Towards the end of last year you could spot some encouraging trends taking their first baby steps. The majority of trends storm out of the kitchen fully fledged and are linked to new kit. Get yourself a Large Green Egg, or a smoke gun, or a water bath, and then you can create the dishes of tomorrow. But surprisingly, our legacy from 2015 is not gadget-driven. It seems that chefs and shopkeepers alike are looking through older material and blowing the dust off those classic cookbooks. The old-fashioned ways have made a quiet comeback. At the 2015 Great Taste Awards the Supreme Champion came from a butcher in Tipperary called James Whelan, and his winning product was beef dripping! About 20 years ago, Jamie Oliver started the fashion for foodies cooking their roast potatoes in goose fat and so claimed a significant advantage in the search for the world’s crispiest roast potato. But goose fat is pricey stuff (especially if it must deliver a halfway decent margin), and following extensive trials during the recent Christmas season I can confirm that roasties cooked in beef dripping are superior – beefy, crisp, golden – and for once the old way of doing things is a runaway winner. Could it be that old-fashioned, traditional foods and old-fashioned, traditional kitchen skills may start pointing the way?

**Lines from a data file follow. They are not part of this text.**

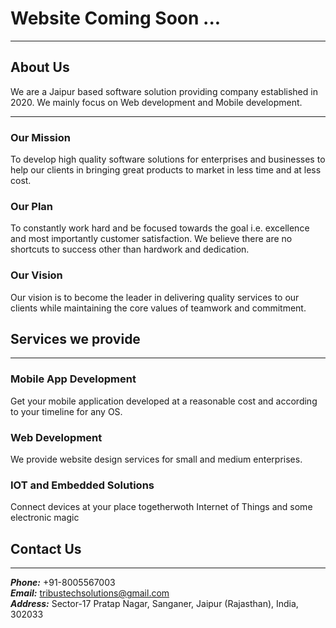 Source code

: # Website Coming Soon ... 
<hr>

## **About Us**
We are a Jaipur based software solution providing company established in 2020. We mainly focus on Web development and Mobile development.
<hr>

### Our Mission 

To develop high quality software solutions for enterprises and businesses to help our clients in bringing great products to market in less time and at less cost.

### Our Plan

To constantly work hard and be focused towards the goal i.e. excellence and most importantly customer satisfaction. We believe there are no shortcuts to success other than hardwork and dedication.

### Our Vision

Our vision is to become the leader in delivering quality services to our clients while maintaining the core values of teamwork and commitment.

## **Services we provide** 
<hr>

### Mobile App Development 

Get your mobile application developed at a reasonable cost and according to your timeline for any OS.

### Web Development 

We provide website design services for small and medium enterprises.

### IOT and Embedded Solutions 

Connect devices at your place togetherwoth Internet of Things and some electronic magic

## **Contact Us**  
<hr>

***Phone:*** +91-8005567003 <br>
***Email:*** tribustechsolutions@gmail.com <br>
***Address:***  Sector-17 Pratap Nagar, Sanganer,
		 Jaipur (Rajasthan), India, 302033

Further along the foodie cutting edge you’ll come across another anachronism: bone broth. In the days of Escoffier, huge kitchens were dominated by a giant stock pot and the demi-glace it produced was a vital component of classic sticky-rich veal sauces. Now, Japanese restaurants vie to produce the most intense broth for Tonkotsu ramen. An enormous stack of pork bones is cooked for an implausibly long time and delivers an implausibly intense flavour. Making proper stocks takes up a great deal of time, but the benefit is strong, pronounced flavour, as the Japanese know only too well.

Another ‘re-discovery’ of 2015 was the vogue for fermented foods. In the 2010s the Koreans sent us plenty of black and pungent smoked garlic while household utility rooms everywhere rang to exploding bottles of home-made Kombucha (a fresh-tasting, fermented drink from Japan that contains a huge amount of beneficial bacteria. The idea has taken root that massive doses of “friendly” bacteria will solve a large range of intestinal glitches. Once again this is not a new concept, and most of Europe has been pickling away for centuries: there are those wonderful Jewish new green cucumbers and that fabulous pairing of Lancashire hotpot with picked red cabbage. In China pickling is even more crucial, as pretty much the only vitamin C to be had during the winter months comes from fermented cabbages and Chinese leaves.

It may be curmudgeonly but it’s hard not to take a satisfaction from pushing the old-fashioned concepts into the limelight. Treat your roasties to beef dripping. Make an intense stock from scratch. Embrace the health benefits of pickled red cabbage. These are not new ideas but they do work well. What’s more, you won’t need any ultra special, ultra pricey kit – for once, “being on message” may be easier than you think.